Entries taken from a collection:
################

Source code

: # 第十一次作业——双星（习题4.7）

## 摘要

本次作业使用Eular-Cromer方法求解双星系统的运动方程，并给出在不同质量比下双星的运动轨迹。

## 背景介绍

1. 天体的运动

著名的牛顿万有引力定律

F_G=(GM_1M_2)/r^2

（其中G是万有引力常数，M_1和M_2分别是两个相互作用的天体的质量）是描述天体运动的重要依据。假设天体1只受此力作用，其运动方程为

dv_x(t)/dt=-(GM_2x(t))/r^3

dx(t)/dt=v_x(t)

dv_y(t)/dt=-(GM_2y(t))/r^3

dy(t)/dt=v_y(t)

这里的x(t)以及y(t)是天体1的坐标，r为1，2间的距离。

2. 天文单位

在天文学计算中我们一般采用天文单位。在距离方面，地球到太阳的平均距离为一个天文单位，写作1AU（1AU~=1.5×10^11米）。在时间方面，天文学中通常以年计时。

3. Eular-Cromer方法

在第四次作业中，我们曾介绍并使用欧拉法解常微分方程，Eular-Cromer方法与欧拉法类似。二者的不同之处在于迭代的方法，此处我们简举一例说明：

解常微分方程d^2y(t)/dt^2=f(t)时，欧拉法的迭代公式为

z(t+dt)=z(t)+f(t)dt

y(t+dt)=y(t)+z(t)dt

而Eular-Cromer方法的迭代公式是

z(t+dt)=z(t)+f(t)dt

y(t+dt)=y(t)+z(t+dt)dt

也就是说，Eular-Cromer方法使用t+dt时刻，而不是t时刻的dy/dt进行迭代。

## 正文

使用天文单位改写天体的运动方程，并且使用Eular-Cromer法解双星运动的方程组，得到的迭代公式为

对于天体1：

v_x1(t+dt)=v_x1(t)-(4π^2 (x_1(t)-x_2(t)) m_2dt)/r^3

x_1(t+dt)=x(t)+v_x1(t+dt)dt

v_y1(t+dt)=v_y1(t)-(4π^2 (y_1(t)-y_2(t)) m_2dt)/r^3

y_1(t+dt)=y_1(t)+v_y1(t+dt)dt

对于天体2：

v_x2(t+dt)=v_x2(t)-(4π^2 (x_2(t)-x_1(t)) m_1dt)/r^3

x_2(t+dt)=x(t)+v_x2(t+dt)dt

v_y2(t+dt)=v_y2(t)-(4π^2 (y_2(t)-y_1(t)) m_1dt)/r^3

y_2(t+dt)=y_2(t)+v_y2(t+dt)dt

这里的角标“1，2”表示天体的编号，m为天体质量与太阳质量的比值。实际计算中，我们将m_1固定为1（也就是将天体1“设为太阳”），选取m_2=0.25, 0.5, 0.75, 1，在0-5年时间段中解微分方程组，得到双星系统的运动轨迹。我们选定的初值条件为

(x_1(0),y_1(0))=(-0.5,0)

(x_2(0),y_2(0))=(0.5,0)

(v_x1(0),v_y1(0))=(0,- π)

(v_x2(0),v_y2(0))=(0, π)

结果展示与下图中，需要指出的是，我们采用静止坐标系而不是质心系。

################

Exercise instructions
Your reply must repeat the entries above exactly and in full.

Problem solution
Source code

: # 第十一次作业——双星（习题4.7）

## 摘要

本次作业使用Eular-Cromer方法求解双星系统的运动方程，并给出在不同质量比下双星的运动轨迹。

## 背景介绍

1. 天体的运动

著名的牛顿万有引力定律

F_G=(GM_1M_2)/r^2

（其中G是万有引力常数，M_1和M_2分别是两个相互作用的天体的质量）是描述天体运动的重要依据。假设天体1只受此力作用，其运动方程为

dv_x(t)/dt=-(GM_2x(t))/r^3

dx(t)/dt=v_x(t)

dv_y(t)/dt=-(GM_2y(t))/r^3

dy(t)/dt=v_y(t)

这里的x(t)以及y(t)是天体1的坐标，r为1，2间的距离。

2. 天文单位

在天文学计算中我们一般采用天文单位。在距离方面，地球到太阳的平均距离为一个天文单位，写作1AU（1AU~=1.5×10^11米）。在时间方面，天文学中通常以年计时。

3. Eular-Cromer方法

在第四次作业中，我们曾介绍并使用欧拉法解常微分方程，Eular-Cromer方法与欧拉法类似。二者的不同之处在于迭代的方法，此处我们简举一例说明：

解常微分方程d^2y(t)/dt^2=f(t)时，欧拉法的迭代公式为

z(t+dt)=z(t)+f(t)dt

y(t+dt)=y(t)+z(t)dt

而Eular-Cromer方法的迭代公式是

z(t+dt)=z(t)+f(t)dt

y(t+dt)=y(t)+z(t+dt)dt

也就是说，Eular-Cromer方法使用t+dt时刻，而不是t时刻的dy/dt进行迭代。

## 正文

使用天文单位改写天体的运动方程，并且使用Eular-Cromer法解双星运动的方程组，得到的迭代公式为

对于天体1：

v_x1(t+dt)=v_x1(t)-(4π^2 (x_1(t)-x_2(t)) m_2dt)/r^3

x_1(t+dt)=x(t)+v_x1(t+dt)dt

v_y1(t+dt)=v_y1(t)-(4π^2 (y_1(t)-y_2(t)) m_2dt)/r^3

y_1(t+dt)=y_1(t)+v_y1(t+dt)dt

对于天体2：

v_x2(t+dt)=v_x2(t)-(4π^2 (x_2(t)-x_1(t)) m_1dt)/r^3

x_2(t+dt)=x(t)+v_x2(t+dt)dt

v_y2(t+dt)=v_y2(t)-(4π^2 (y_2(t)-y_1(t)) m_1dt)/r^3

y_2(t+dt)=y_2(t)+v_y2(t+dt)dt

这里的角标“1，2”表示天体的编号，m为天体质量与太阳质量的比值。实际计算中，我们将m_1固定为1（也就是将天体1“设为太阳”），选取m_2=0.25, 0.5, 0.75, 1，在0-5年时间段中解微分方程组，得到双星系统的运动轨迹。我们选定的初值条件为

(x_1(0),y_1(0))=(-0.5,0)

(x_2(0),y_2(0))=(0.5,0)

(v_x1(0),v_y1(0))=(0,- π)

(v_x2(0),v_y2(0))=(0, π)

结果展示与下图中，需要指出的是，我们采用静止坐标系而不是质心系。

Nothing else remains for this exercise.